Skala Sikaminia, the very charming little fishing village where we stayed on Lesvos, is about five miles, as the seagull flies or the inflatable dinghy rides, from Assos in Turkey. Riding from Mytilene to Sikamenia on our very expensive motorcycle we saw somewhere between five hundred and a thousand people walking. Most of the people walking were young men, young men of military age, young men in smart jeans and smart t-shirts, carrying very little. There were some families. Some very young babies. But most of the people we saw were young men. Many of them smiled and waved as we rode past on our very expensive motorcycle.
It is a long walk for some of them. 65 or 70 km. Though some are landing at Mytilene harbour. We saw people sleeping in patches of shade by the side of the road, we saw people sleeping in the road. People who were clearly exhausted from walking in the heat. We did not take photographs. Our feeling was that to take photographs would be to compromise their dignity. We are not photojournalists, just individuals and bloggers.
On the beaches we saw tattered remains of the dinghies. The outboard motors, apparently, are being salvaged by the locals. They are worth something. We saw piles of abandoned lifejackets (good quality) – clearly not worth the trouble of salvaging. We saw torn up paperwork – Turkish work permits, papers confirming refugee status. These displaced people are abandoning their own identities in order to find themselves a future in Western Europe. A lot of the young men we saw are Syrian, but there are some from Afghanistan and Pakistan. All seeking out a better life.

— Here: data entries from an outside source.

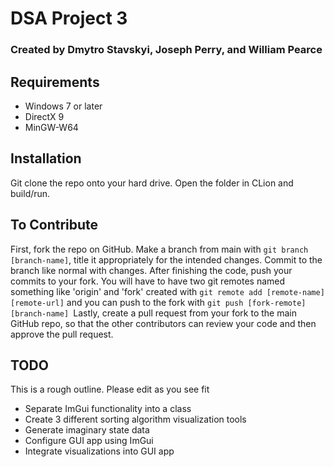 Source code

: # DSA Project 3
### Created by Dmytro Stavskyi, Joseph Perry, and William Pearce
## Requirements

 - Windows 7 or later
 - DirectX 9
 - MinGW-W64

## Installation
Git clone the repo onto your hard drive. Open the folder in CLion and build/run.

## To Contribute
First, fork the repo on GitHub. Make a branch from main with `git branch [branch-name]`, title it appropriately for the intended changes. Commit to the branch like normal with changes. After finishing the code, push your commits to your fork. You will have to have two git remotes named something like 'origin' and 'fork' created with `git remote add [remote-name] [remote-url]` and you can push to the fork with `git push [fork-remote] [branch-name] `Lastly, create a pull request from your fork to the main GitHub repo, so that the other contributors can review your code and then approve the pull request.

## TODO
This is a rough outline. Please edit as you see fit
- Separate ImGui functionality into a class
- Create 3 different sorting algorithm visualization tools
- Generate imaginary state data
- Configure GUI app using ImGui
- Integrate visualizations into GUI app
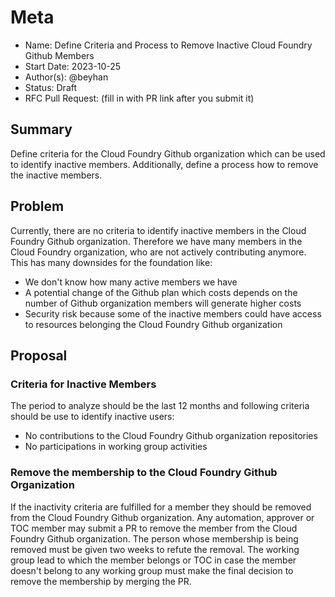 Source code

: # Meta
[meta]: #meta
- Name: Define Criteria and Process to Remove Inactive Cloud Foundry Github Members
- Start Date: 2023-10-25
- Author(s): @beyhan
- Status: Draft <!-- Acceptable values: Draft, Approved, On Hold, Superseded -->
- RFC Pull Request: (fill in with PR link after you submit it)

## Summary

Define criteria for the Cloud Foundry Github organization which can be used to identify inactive members. Additionally, define a process how to remove the inactive members.

## Problem

Currently, there are no criteria to identify inactive members in the Cloud Foundry Github organization. Therefore we have many members in the Cloud Foundry organization, who are not actively contributing anymore. This has many downsides for the foundation like:
* We don't know how many active members we have
* A potential change of the Github plan which costs depends on the number of Github organization members will generate higher costs
* Security risk because some of the inactive members could have access to resources belonging the Cloud Foundry Github organization


## Proposal

### Criteria for Inactive Members

The period to analyze should be the last 12 months and following criteria should be use to identify inactive users:
* No contributions to the Cloud Foundry Github organization repositories
* No participations in working group activities

### Remove the membership to the Cloud Foundry Github Organization

If the inactivity criteria are fulfilled for a member they should be removed from the Cloud Foundry Github organization. Any automation, approver or TOC member may submit a PR to remove the member from the Cloud Foundry Github organization. The person whose membership is being removed must be given two weeks to refute the removal. The working group lead to which the member belongs or TOC in case the member doesn't belong to any working group must make the final decision to remove the membership by merging the PR.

It is hard to know what to think or what to feel. Lesvos itself is hardly rich. The people there, on the whole, are sympathetic to the plight of displaced humans, but have a limited amount to give. We saw people from the dinghies in the restaurant where we ate, we saw them in the corner shop, buying water and cigarettes. The people in the shop told me that they feel sorry for the displaced people, but they can’t really cope with the influx. We also saw them walking.
They walk to Mytilene where they get papers and a ferry to Athens. I don’t know where they go from there. I don’t know what they hope to find or whether what they hope for actually exists.
There are terrible things afoot in this world. People run from those things. People run to what they perceive as a better life for themselves and for their families. People put themselves at risk to achieve this. This has always been the case.
But, right now, there are more displaced people than at any time since the Second World War. Where will those people go? What will become of them?